P2X₄ receptor asODN and naloxone attenuates morphine-induced P2X₄ receptor expression. (a) Lumbar spinal cord protein from rats receiving chronic subcutaneous morphine for 0, 1, 4 or 7 days was probed for P2X₄ receptor and β-actin protein expression. Quantification of fold changes of P2X₄ receptor expression normalized to β-actin loading control ± SEM (n=4 or 5) is located below a representative western blot membrane. ** p<0.01, ***p<0.001 compared to naïve. (b) Day 7 lumbar spinal cord protein from naïve rats and groups receiving P2X₄ receptor asODN alone, mismatch asODN plus morphine, morphine alone or P2X₄ receptor asODN plus morphine was probed for P2X₄ receptor and β-actin protein expression.
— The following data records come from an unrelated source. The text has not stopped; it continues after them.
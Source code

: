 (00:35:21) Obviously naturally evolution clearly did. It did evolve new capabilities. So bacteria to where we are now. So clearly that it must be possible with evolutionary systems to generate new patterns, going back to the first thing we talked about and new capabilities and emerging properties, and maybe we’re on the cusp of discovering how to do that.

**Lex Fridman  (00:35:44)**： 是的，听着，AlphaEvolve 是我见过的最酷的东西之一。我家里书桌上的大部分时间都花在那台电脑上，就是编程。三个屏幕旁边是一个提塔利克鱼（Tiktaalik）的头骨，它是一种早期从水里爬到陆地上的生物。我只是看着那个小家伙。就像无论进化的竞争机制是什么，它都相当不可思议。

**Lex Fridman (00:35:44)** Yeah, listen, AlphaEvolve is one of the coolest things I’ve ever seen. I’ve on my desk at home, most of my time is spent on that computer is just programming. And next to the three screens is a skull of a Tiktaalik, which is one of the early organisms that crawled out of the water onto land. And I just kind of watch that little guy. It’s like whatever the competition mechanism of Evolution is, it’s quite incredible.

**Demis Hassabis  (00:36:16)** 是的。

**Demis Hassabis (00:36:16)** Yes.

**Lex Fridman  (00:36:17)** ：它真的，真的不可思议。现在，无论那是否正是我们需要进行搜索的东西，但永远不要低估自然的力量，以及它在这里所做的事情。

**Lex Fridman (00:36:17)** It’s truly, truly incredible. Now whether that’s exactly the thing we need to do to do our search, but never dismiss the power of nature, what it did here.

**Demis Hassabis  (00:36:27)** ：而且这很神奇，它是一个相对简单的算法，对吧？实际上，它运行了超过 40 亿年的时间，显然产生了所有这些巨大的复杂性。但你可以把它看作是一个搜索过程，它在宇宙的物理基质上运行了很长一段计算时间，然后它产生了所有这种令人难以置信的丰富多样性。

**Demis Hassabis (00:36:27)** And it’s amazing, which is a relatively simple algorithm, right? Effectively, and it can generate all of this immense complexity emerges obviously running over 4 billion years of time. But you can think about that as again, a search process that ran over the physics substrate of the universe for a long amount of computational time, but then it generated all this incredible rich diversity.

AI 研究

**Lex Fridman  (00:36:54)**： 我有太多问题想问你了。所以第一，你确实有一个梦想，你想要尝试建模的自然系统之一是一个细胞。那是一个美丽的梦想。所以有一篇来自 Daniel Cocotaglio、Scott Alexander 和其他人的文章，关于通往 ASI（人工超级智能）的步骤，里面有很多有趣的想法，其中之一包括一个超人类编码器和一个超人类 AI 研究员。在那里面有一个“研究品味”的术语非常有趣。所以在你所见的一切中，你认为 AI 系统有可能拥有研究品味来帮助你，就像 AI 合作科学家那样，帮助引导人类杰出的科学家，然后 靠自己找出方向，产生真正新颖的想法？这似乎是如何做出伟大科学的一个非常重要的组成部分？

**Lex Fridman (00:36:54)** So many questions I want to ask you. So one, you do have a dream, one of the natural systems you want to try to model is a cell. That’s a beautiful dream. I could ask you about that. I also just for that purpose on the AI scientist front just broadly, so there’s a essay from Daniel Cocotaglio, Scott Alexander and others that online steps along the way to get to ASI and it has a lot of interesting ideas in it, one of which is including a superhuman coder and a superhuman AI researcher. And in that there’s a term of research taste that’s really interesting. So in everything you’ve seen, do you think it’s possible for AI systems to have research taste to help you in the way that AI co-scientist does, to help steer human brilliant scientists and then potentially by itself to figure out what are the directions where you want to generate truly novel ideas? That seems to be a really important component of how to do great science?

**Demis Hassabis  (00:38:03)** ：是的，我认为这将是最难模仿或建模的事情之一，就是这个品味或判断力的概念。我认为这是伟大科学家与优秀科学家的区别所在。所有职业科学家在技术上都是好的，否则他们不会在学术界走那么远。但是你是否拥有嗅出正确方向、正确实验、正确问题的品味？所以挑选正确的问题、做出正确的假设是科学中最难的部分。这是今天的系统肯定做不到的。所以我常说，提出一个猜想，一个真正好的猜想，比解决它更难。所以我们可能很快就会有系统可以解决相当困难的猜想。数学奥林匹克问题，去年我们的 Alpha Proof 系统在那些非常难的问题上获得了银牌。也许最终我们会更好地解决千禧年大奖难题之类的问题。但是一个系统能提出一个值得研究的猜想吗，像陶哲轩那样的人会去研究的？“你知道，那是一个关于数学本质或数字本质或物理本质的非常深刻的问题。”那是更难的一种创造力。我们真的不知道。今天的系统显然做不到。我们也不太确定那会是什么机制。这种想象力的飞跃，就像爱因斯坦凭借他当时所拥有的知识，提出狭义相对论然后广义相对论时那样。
Quantification of fold changes of P2X₄ receptor expression normalized to β-actin loading control ± SEM (n=5) is located below a representative western blot membrane. †† p<0.01 compared to naïve, ‡ p<0.05 compared to P2X₄ receptor asODN alone, # p<0.05 compared to morphine alone. (c) Mechanical and Thermal behavioral analgesia was measured for rats receiving subcutaneous morphine and morphine plus naloxone. ***p<0.001 compared to morphine plus naloxone and naïve. (d) Lumbar spinal cord protein from rats receiving seven days of continuous subcutaneous administration of morphine alone or morphine plus naloxone was probed for P2X₄ receptor and β-actin protein expression. Quantification of fold changes of P2X₄ receptor expression normalized to β-actin loading control ± SEM (n=4 or 5) is located below a representative western blot membrane. *p<0.05 compared to naïve and morphine plus naloxone.